→ Problem description
Every line below that holds the string "approximation" should be copied.

Collected data:
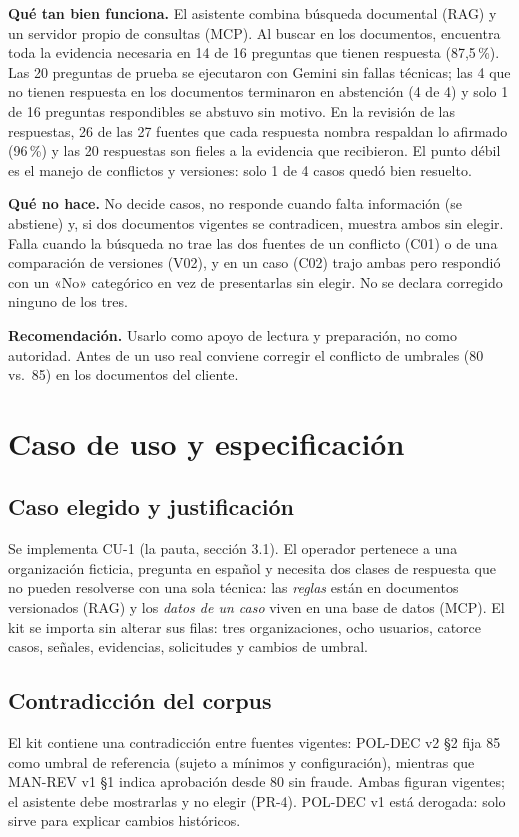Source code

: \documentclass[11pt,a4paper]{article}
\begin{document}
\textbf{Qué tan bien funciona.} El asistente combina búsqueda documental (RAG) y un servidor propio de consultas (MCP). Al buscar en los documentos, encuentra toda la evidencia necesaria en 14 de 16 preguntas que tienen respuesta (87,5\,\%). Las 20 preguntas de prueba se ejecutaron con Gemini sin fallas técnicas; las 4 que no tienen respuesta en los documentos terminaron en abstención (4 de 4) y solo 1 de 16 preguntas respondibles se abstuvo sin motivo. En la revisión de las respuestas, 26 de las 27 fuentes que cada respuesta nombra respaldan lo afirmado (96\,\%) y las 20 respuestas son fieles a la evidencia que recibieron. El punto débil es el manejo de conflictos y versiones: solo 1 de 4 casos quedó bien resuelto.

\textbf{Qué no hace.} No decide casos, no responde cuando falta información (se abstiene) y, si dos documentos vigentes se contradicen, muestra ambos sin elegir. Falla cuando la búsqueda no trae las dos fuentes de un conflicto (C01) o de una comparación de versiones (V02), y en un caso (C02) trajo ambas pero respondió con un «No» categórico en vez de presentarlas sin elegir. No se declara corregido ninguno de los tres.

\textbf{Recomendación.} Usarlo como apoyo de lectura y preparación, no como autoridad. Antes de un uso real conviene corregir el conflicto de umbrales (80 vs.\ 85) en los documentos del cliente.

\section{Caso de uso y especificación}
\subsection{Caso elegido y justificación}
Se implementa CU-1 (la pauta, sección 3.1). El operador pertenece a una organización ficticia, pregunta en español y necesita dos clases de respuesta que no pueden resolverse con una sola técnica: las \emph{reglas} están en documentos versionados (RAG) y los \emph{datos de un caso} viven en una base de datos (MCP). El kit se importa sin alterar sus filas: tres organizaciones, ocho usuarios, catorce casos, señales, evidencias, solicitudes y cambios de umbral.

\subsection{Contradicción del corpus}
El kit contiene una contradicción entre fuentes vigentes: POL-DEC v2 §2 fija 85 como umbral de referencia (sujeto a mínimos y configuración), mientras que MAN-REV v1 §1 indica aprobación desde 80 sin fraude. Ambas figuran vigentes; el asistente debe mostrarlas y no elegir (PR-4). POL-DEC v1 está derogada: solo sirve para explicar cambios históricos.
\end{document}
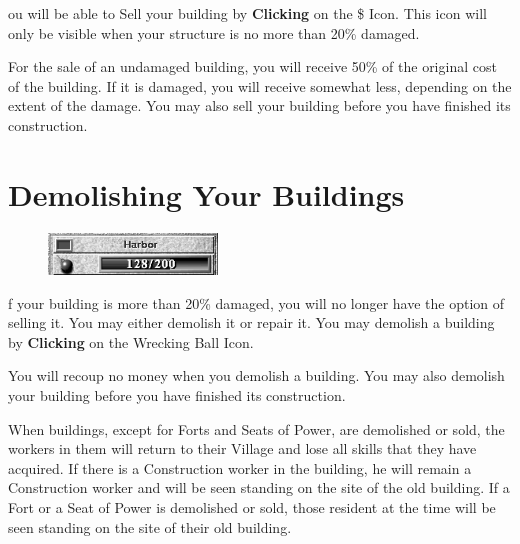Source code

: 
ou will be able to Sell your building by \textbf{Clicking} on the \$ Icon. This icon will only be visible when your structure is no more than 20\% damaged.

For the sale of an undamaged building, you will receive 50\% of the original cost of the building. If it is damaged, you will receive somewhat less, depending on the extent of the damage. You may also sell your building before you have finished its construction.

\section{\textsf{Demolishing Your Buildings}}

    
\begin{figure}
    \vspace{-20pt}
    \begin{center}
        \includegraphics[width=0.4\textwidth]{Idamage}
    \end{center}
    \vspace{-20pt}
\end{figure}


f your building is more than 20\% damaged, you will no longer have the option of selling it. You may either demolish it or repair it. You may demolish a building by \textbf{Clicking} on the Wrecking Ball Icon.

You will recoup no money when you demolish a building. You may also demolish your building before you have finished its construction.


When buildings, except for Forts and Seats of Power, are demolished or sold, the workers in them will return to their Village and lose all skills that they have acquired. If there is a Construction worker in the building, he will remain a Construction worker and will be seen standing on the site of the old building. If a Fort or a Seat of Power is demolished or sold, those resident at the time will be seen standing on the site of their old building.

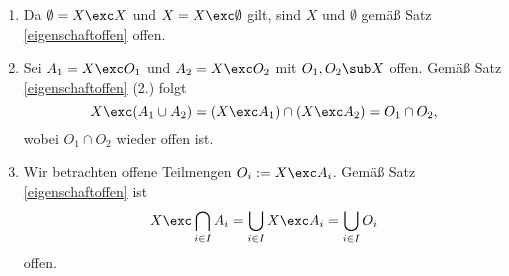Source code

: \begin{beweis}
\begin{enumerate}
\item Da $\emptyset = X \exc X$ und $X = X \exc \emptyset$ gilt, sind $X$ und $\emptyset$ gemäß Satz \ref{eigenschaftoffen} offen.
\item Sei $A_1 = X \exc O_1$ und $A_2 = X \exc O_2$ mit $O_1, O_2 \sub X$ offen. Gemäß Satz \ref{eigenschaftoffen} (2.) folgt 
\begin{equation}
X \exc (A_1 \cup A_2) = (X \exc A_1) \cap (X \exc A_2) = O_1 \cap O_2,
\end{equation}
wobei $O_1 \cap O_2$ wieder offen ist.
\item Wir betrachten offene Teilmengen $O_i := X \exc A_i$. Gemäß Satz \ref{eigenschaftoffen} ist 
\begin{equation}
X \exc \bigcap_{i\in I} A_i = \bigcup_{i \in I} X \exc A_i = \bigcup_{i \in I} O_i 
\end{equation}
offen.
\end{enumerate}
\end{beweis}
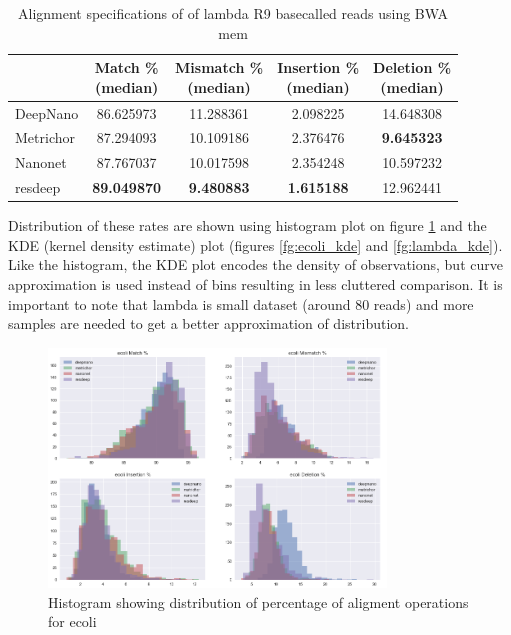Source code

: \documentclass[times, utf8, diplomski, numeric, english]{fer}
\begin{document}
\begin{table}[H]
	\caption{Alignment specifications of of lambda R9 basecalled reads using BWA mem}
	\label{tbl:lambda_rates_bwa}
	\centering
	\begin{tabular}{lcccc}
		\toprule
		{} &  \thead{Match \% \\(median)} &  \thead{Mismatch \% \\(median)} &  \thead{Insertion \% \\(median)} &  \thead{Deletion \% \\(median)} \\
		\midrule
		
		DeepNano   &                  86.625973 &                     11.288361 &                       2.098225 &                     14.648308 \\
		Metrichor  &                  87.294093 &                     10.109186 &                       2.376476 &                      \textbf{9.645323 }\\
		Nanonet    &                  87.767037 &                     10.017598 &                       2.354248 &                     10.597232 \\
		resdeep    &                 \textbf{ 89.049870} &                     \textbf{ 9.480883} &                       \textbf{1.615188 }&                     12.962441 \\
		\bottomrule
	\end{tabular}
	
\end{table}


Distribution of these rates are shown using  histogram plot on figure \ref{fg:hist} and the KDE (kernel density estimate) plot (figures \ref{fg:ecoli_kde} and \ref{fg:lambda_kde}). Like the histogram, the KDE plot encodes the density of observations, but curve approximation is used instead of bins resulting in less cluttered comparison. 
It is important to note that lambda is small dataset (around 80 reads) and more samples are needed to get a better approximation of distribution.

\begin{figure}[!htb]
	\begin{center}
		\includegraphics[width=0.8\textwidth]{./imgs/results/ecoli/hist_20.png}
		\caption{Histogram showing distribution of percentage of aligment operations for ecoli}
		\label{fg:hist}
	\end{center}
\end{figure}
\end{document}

→ Reply
Distribution of these rates are shown using  histogram plot on figure \ref{fg:hist} and the KDE (kernel density estimate) plot (figures \ref{fg:ecoli_kde} and \ref{fg:lambda_kde}). Like the histogram, the KDE plot encodes the density of observations, but curve approximation is used instead of bins resulting in less cluttered comparison. 
It is important to note that lambda is small dataset (around 80 reads) and more samples are needed to get a better approximation of distribution.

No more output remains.